道草

 高校の修学旅行は、北海道だった。正直僕は東京のほうがよかったのだけど、多数決だからしょうがない。眠い目をこすりながらキャリーバックを引きずって学校まで向かったのを覚えている。あ、そうだ、初めて飛行機に乗ったのだけど、アトラクションに近かったなあ。座席がちょうど仲の良いメンバーだったので、トランプをしたりして時間を潰した。帰りの便では、このブログによく出てくる「友達」と隣になって、ぎこちないながらも少しお話ができて嬉しかった記憶がある。

 北海道で何をしたかというと、乗馬だ。他の子たちはスキーやサイクリングなんかのアクティブなものをしていたけど、そんなのに向いていない僕はこれを選んだ。同じクラスだった面々もいて、すこしほっとした。数匹の馬をグループで分けて乗ることになり、僕らは結構後ろの方だった。そのあいだ、馬の毛を編んでアクセサリーを作ったりした。そうして、いよいよ僕らの番になった。僕が乗ったのは白い毛並みのイケメンな馬で、コースをとことこと歩いてもらうのだが、不安定だしなかなか高いし、怖い。馬のお腹を足で軽く蹴って進んでもらうのだけど、何しろ馬は何回もここを歩いているから、飽きている。だから道に生えている草を食べようとする。そんなことをされると落っこちてしまうので、手綱をぐっと引っ張る。僕が乗った馬もやはり草の方へ行こうとして、ひやひやしながら手綱を引っ張った。無事何事もなくコースを歩き終わり、時間が余ったので男子たちと雪合戦をしたりあちこち歩いたりした。五月の北海道は絶妙だった。
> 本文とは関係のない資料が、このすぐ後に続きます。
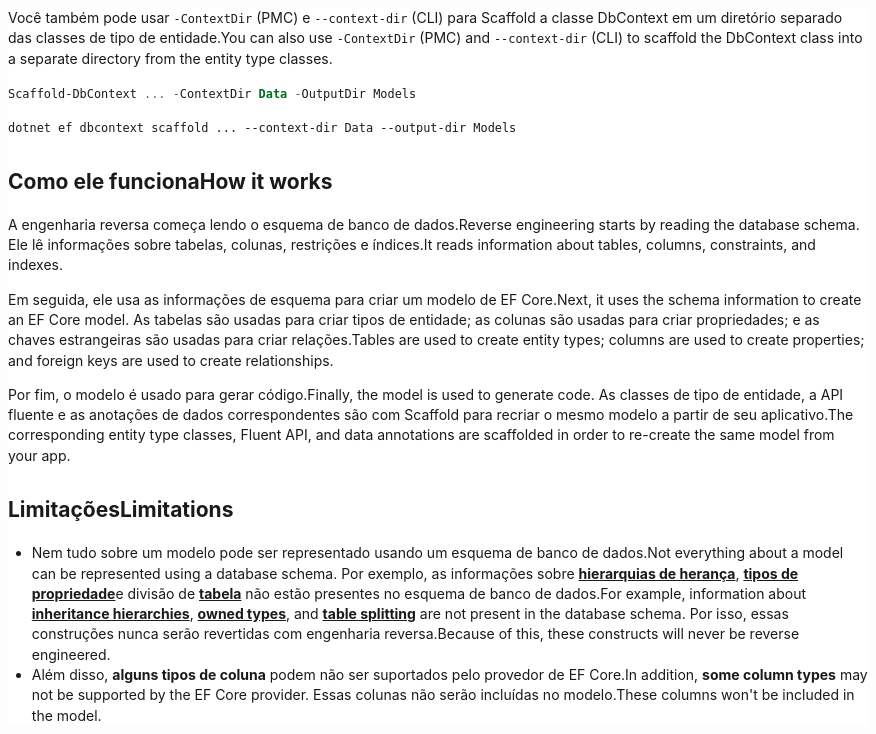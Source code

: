 <span data-ttu-id="367f2-144">Você também pode usar `-ContextDir` (PMC) e `--context-dir` (CLI) para Scaffold a classe DbContext em um diretório separado das classes de tipo de entidade.</span><span class="sxs-lookup"><span data-stu-id="367f2-144">You can also use `-ContextDir` (PMC) and `--context-dir` (CLI) to scaffold the DbContext class into a separate directory from the entity type classes.</span></span>

``` powershell
Scaffold-DbContext ... -ContextDir Data -OutputDir Models
```

```dotnetcli
dotnet ef dbcontext scaffold ... --context-dir Data --output-dir Models
```

## <a name="how-it-works"></a><span data-ttu-id="367f2-145">Como ele funciona</span><span class="sxs-lookup"><span data-stu-id="367f2-145">How it works</span></span>

<span data-ttu-id="367f2-146">A engenharia reversa começa lendo o esquema de banco de dados.</span><span class="sxs-lookup"><span data-stu-id="367f2-146">Reverse engineering starts by reading the database schema.</span></span> <span data-ttu-id="367f2-147">Ele lê informações sobre tabelas, colunas, restrições e índices.</span><span class="sxs-lookup"><span data-stu-id="367f2-147">It reads information about tables, columns, constraints, and indexes.</span></span>

<span data-ttu-id="367f2-148">Em seguida, ele usa as informações de esquema para criar um modelo de EF Core.</span><span class="sxs-lookup"><span data-stu-id="367f2-148">Next, it uses the schema information to create an EF Core model.</span></span> <span data-ttu-id="367f2-149">As tabelas são usadas para criar tipos de entidade; as colunas são usadas para criar propriedades; e as chaves estrangeiras são usadas para criar relações.</span><span class="sxs-lookup"><span data-stu-id="367f2-149">Tables are used to create entity types; columns are used to create properties; and foreign keys are used to create relationships.</span></span>

<span data-ttu-id="367f2-150">Por fim, o modelo é usado para gerar código.</span><span class="sxs-lookup"><span data-stu-id="367f2-150">Finally, the model is used to generate code.</span></span> <span data-ttu-id="367f2-151">As classes de tipo de entidade, a API fluente e as anotações de dados correspondentes são com Scaffold para recriar o mesmo modelo a partir de seu aplicativo.</span><span class="sxs-lookup"><span data-stu-id="367f2-151">The corresponding entity type classes, Fluent API, and data annotations are scaffolded in order to re-create the same model from your app.</span></span>

## <a name="limitations"></a><span data-ttu-id="367f2-152">Limitações</span><span class="sxs-lookup"><span data-stu-id="367f2-152">Limitations</span></span>

* <span data-ttu-id="367f2-153">Nem tudo sobre um modelo pode ser representado usando um esquema de banco de dados.</span><span class="sxs-lookup"><span data-stu-id="367f2-153">Not everything about a model can be represented using a database schema.</span></span> <span data-ttu-id="367f2-154">Por exemplo, as informações sobre [**hierarquias de herança**](../modeling/inheritance.md), [**tipos de propriedade**](../modeling/owned-entities.md)e divisão de [**tabela**](../modeling/table-splitting.md) não estão presentes no esquema de banco de dados.</span><span class="sxs-lookup"><span data-stu-id="367f2-154">For example, information about [**inheritance hierarchies**](../modeling/inheritance.md), [**owned types**](../modeling/owned-entities.md), and [**table splitting**](../modeling/table-splitting.md) are not present in the database schema.</span></span> <span data-ttu-id="367f2-155">Por isso, essas construções nunca serão revertidas com engenharia reversa.</span><span class="sxs-lookup"><span data-stu-id="367f2-155">Because of this, these constructs will never be reverse engineered.</span></span>
* <span data-ttu-id="367f2-156">Além disso, **alguns tipos de coluna** podem não ser suportados pelo provedor de EF Core.</span><span class="sxs-lookup"><span data-stu-id="367f2-156">In addition, **some column types** may not be supported by the EF Core provider.</span></span> <span data-ttu-id="367f2-157">Essas colunas não serão incluídas no modelo.</span><span class="sxs-lookup"><span data-stu-id="367f2-157">These columns won't be included in the model.</span></span>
 「道草を食う」という言葉は、馬が道に生えている草を食べてしまうことからできている。わかる。ずうっと勉強したり作業するのってつらいし、ついついスマホや小説に手が伸びてしまう。戦国時代や江戸時代、馬が移動手段として機能していた時代には、ほとんどの馬が「めんどくせえなあ」と思ったはずだ。かといって道草を食おうとすると足で蹴られて進まなくちゃいけないのだ。北海道のあの馬たちも、僕らのほかに何人も相手をして、何回も何回も同じルートを歩いているのだ。ストライキもしたくなるだろうなあ。

 競馬なんかを見ていると、勝った馬は自分が勝ったと分かっているように思う。走り方がなんだか、跳ねているのだ。...賢いなあ、馬。そして強い。体がダメになるまで競走馬として生きるか、観光客相手に同じ道をずっと歩くのか、どちらか選べと聞かれたら後者を選びます。そして、たまーに道草食って怒られる馬でありたい。